One version treats documentation and testing as costs to minimize.
The other version treats documentation and testing as the foundation of the brand itself.
These two versions of the decision produce the same product today. In 2028 they produce completely different businesses.
What the Surviving Brands Are Doing
The first thing is knowing what is in their formula. Every flavor concentrate in production needs a full technical datasheet showing every compound. This document is the starting point for ingredient disclosure to BPOM, for Halal certification, for export market entry, and for any meaningful CMR screening.
The second is active CMR screening against what is actually found in the Indonesian market. Diphenyl oxide, benzaldehyde, estragol, methyl eugenol, and furfural are not theoretical concerns. They are compounds identified repeatedly in flavor samples from Indonesian and Southeast Asian suppliers in testing conducted by certified laboratories. Discovering one of these in your formula before you submit documentation costs you a reformulation. Discovering it during a BPOM audit or a foreign customs check costs you significantly more.
The third is treating the packaging transition as a brand decision, not just a compliance one. The move to 10ml and 20ml formats required by PP 28/2024 forces a label redesign. Producers who use that redesign to communicate quality, are building a visual asset that carries their brand positioning forward.

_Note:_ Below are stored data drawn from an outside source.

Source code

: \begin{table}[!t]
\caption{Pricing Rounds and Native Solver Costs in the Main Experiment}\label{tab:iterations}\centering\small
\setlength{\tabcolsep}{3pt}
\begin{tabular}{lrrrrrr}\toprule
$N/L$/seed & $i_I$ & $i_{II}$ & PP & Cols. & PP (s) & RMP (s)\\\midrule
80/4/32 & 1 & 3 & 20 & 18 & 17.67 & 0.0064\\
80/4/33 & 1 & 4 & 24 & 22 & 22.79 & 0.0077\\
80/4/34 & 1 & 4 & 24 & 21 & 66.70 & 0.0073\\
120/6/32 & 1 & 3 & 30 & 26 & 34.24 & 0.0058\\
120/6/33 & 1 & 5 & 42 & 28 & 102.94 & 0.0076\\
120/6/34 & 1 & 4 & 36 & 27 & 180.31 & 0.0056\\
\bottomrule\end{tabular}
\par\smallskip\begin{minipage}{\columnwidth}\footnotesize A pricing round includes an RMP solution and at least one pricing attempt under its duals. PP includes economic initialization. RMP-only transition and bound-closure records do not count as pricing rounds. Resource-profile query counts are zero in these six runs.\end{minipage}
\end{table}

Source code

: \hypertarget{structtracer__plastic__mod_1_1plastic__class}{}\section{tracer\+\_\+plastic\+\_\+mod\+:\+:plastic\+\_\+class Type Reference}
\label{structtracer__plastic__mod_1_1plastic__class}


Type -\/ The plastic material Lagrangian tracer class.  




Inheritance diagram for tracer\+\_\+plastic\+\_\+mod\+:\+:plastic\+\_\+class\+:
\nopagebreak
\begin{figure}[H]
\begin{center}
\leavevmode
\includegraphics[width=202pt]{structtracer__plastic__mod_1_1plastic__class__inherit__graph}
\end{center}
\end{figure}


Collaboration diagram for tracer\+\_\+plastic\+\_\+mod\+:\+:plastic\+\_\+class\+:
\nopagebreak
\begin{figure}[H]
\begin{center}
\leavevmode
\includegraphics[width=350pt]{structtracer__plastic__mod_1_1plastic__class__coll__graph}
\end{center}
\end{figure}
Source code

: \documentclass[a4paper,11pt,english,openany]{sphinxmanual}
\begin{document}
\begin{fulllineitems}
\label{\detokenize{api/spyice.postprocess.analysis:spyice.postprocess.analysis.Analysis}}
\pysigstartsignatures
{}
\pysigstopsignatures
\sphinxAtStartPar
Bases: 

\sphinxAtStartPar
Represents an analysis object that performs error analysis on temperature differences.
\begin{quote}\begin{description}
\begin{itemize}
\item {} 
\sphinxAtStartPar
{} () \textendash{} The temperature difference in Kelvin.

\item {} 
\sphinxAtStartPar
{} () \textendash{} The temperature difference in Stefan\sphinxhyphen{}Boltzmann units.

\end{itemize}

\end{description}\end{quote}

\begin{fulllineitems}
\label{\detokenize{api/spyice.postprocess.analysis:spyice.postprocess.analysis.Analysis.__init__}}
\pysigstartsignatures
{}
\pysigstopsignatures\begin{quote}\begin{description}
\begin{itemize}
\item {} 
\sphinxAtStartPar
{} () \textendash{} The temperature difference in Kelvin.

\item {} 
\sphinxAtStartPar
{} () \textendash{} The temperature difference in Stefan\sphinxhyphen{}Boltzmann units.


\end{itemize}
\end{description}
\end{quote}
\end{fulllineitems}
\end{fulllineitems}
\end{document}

The fourth is nicotine and base material sourcing with documentation that can actually be submitted. A supplier who cannot provide a Certificate of Analysis showing purity grade and origin is leaving a documentation gap at the most basic level of the formula. With China’s VAT rebate removal raising the cost of Chinese nicotine by 8% to 13%, this is also the moment to diversify the supply chain. The margin protection and the documentation improvement are the same decision.
The fifth is understanding that domestic compliance and export readiness are the same work. The documentation required to meet PerBPOM 18/2025 ingredient disclosure is 90% of what EU REACH compliance requires. Same testing a US or UK distributor will ask for before signing a supply agreement. The producers who have clean documentation are positioned to access that market. Those who do not are watching the opportunity pass.
Bottom Line
Your local authenticity and understanding of the Indonesian palate are invaluable, but they are no longer enough. The market is consolidating. By turning compliance into a marketing asset, and proving to your customers and distributors that your liquids are verified clean and legal, you insulate your brand from regulatory shocks.